Principle #5: Customer Service Initiatives Can Lead to Significant Strategic Value

Customer service initiatives have enormous potential to improve customer experience and boost strategic value. For example, customer service can provide the broader organization with powerful insight on customers, products, services and processes. When this information is captured, identified, assimilated and turned into usable knowledge, it can literally transform an organization’s ability to identify and meet customer expectations.
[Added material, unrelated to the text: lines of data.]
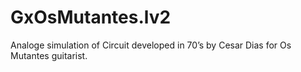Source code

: # GxOsMutantes.lv2
Analoge simulation of Circuit developed in 70’s by Cesar Dias for Os Mutantes guitarist. 
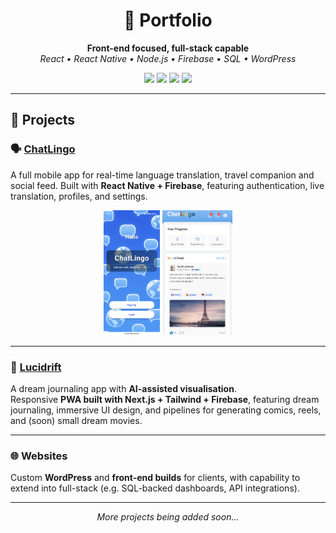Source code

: <h1 align="center">💼 Portfolio</h1>
<p align="center">
  <b>Front-end focused, full-stack capable</b><br/>
  <i>React • React Native • Node.js • Firebase • SQL • WordPress</i>
</p>

<p align="center">
  <img src="https://img.shields.io/badge/Frontend-React%20%7C%20Tailwind-blue?style=for-the-badge"/>
  <img src="https://img.shields.io/badge/Mobile-React%20Native%20%7C%20Expo-green?style=for-the-badge"/>
  <img src="https://img.shields.io/badge/Backend-Node.js%20%7C%20Firebase-yellow?style=for-the-badge"/>
  <img src="https://img.shields.io/badge/CMS-WordPress%20%7C%20Custom%20Themes-lightgrey?style=for-the-badge"/>
</p>

---

## 📂 Projects

### 🗣️ [ChatLingo](./ChatLingo/README.md)
A full mobile app for real-time language translation, travel companion and social feed. 
Built with **React Native + Firebase**, featuring authentication, live translation, profiles, and settings.  
<p align="center">
  <img src="Chatlingo/screenshots/login.png" height="200"/>
  <img src="Chatlingo/screenshots/home.png" height="200"/>
</p>

---

### 🌌 [Lucidrift](./Lucidrift/README.md)  
A dream journaling app with **AI-assisted visualisation**.  
Responsive **PWA built with Next.js + Tailwind + Firebase**, featuring dream journaling, immersive UI design, and pipelines for generating comics, reels, and (soon) small dream movies.   

---

### 🌐 Websites  
Custom **WordPress** and **front-end builds** for clients, with capability to extend into full-stack (e.g. SQL-backed dashboards, API integrations).  

---

<p align="center"><i>More projects being added soon...</i></p>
I love discovering inspiring examples of how organizations leverage customer service for cross-functional improvements. For example:

  • The Australia Zoo turns customer inquiries into ideas for custom visitor packages (such as the koala experience and the wombat encounter), which has boosted per-visit revenue and the frequency of repeat visits.
  • Moen, a manufacturer of faucets and fixtures, mines customer interactions to guide how-to videos on YouTube.
  • Intuit uses customer insight when designing accounting packages for specific types of businesses.
  • Bose Corporation analyzes customer inquiries for ideas on simplifying product design and improving the clarity of user guides.
  • Amazon refers to its contact centers as “R&D machines,” providing information useful for continuously improving systems, processes and self-service capabilities.
  • UPMC Health Plan’s “Service Excellence Champions” engage directly with departments to address issues in those areas that impact the customer experience, and to identify and fix root causes.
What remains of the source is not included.